Komunitas
Malino Tak Lagi Beautiful: Hutan Gundul, Sampah Berserakan, hingga Sindiran Tempat Berzina
MAKASSARINSIGHT.com, MALINO — Keindahan Malino, kawasan wisata unggulan di Kabupaten Gowa, Sulawesi Selatan, kini tak lagi seindah narasi promosi yang sering digaungkan pemerintah daerah. Wilayah yang dahulu dikenal dengan kesejukan, hutan pinus yang rindang, serta panorama kebun teh yang memukau, kini menghadapi kenyataan pahit: pembalakan liar yang masif, sampah yang menumpuk, hingga predikat miring sebagai “tempat berzina”.
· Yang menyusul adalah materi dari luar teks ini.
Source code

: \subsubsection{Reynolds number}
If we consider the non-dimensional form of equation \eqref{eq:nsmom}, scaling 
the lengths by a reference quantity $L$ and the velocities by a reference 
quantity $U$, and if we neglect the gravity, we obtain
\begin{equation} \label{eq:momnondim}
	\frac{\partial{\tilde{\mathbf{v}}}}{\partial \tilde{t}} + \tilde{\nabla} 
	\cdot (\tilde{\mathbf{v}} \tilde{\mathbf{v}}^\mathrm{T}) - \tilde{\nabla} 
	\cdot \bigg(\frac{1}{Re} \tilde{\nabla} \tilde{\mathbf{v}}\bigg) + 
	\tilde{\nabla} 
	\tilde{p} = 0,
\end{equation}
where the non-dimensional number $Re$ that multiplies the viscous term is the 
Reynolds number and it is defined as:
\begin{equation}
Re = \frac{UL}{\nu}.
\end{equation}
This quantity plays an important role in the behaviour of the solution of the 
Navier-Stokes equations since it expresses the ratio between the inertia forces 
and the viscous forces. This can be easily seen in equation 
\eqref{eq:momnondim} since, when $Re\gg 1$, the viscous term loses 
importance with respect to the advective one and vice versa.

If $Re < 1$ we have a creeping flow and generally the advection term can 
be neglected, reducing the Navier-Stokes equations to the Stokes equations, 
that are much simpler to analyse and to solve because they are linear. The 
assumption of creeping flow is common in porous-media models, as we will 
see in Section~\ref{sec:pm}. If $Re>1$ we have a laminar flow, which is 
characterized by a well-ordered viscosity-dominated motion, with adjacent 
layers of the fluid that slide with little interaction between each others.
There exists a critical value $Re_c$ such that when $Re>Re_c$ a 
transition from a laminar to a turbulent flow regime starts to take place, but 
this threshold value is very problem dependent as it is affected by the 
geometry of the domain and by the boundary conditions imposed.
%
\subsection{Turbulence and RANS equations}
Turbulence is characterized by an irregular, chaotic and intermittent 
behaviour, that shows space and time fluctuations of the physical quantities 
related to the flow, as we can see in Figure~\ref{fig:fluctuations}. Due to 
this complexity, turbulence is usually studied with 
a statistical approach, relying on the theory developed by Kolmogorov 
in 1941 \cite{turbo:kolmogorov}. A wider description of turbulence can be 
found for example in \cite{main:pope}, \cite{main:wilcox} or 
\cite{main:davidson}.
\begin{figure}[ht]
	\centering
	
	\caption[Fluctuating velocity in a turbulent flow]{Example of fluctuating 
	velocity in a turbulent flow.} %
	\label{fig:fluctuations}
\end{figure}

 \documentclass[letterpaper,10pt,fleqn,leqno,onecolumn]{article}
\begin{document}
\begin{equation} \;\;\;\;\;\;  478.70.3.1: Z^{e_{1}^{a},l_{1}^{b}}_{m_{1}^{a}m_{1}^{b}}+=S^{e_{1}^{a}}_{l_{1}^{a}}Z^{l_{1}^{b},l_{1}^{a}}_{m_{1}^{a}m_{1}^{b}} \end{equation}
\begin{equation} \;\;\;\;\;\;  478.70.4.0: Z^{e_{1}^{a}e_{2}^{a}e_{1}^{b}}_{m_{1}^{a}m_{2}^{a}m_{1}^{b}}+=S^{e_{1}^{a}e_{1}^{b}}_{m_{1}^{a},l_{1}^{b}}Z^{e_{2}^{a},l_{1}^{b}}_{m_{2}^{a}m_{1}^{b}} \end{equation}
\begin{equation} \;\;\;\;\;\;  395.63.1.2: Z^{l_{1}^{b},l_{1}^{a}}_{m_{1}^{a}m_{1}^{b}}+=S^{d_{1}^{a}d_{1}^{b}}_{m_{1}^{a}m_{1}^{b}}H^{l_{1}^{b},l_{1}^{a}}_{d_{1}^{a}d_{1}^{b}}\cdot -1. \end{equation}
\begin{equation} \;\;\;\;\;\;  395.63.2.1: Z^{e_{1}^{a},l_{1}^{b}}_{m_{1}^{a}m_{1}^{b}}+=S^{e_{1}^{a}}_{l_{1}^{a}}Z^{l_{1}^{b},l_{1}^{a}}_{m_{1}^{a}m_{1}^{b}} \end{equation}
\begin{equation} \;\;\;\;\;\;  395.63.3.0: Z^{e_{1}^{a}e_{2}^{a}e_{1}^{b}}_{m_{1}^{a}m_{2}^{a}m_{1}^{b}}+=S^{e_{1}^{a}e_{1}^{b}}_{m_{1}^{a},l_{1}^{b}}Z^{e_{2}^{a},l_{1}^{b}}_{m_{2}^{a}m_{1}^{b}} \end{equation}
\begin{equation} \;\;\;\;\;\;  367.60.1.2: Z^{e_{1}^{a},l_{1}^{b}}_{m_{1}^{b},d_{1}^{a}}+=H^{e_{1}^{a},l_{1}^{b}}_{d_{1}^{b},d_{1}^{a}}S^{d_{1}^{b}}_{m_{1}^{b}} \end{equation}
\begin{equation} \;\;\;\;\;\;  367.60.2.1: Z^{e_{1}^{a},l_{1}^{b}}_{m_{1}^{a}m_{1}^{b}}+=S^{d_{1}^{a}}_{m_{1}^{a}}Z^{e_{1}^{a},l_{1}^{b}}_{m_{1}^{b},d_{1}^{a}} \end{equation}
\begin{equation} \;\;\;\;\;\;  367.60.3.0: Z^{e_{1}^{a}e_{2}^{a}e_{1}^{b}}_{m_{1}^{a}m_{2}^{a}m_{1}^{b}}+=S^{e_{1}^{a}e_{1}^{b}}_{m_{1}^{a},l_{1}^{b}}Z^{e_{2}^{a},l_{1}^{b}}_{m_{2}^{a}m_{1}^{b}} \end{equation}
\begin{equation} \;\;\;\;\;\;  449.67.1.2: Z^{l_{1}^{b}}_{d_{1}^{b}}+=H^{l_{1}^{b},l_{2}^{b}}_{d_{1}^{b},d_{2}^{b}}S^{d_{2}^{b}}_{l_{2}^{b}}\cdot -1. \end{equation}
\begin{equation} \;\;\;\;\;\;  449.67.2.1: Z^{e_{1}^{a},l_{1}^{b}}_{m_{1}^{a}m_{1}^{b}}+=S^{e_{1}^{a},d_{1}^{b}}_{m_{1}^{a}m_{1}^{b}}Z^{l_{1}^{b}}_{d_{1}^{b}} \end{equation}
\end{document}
Kondisi tersebut ramai menjadi sorotan di media sosial. Warganet ramai-ramai mengeluhkan wajah baru Malino yang kotor dan semrawut. Ironisnya, tudingan miring justru datang dari publik figur seperti penyanyi dan komedian Raim Laode. Dalam unggahan di media sosialnya, Raim secara blak-blakan menyindir pengunjung Malino bukan lagi tempat wisata keluarga, melainkan “tempat orang-orang pacaran sampai berzina.”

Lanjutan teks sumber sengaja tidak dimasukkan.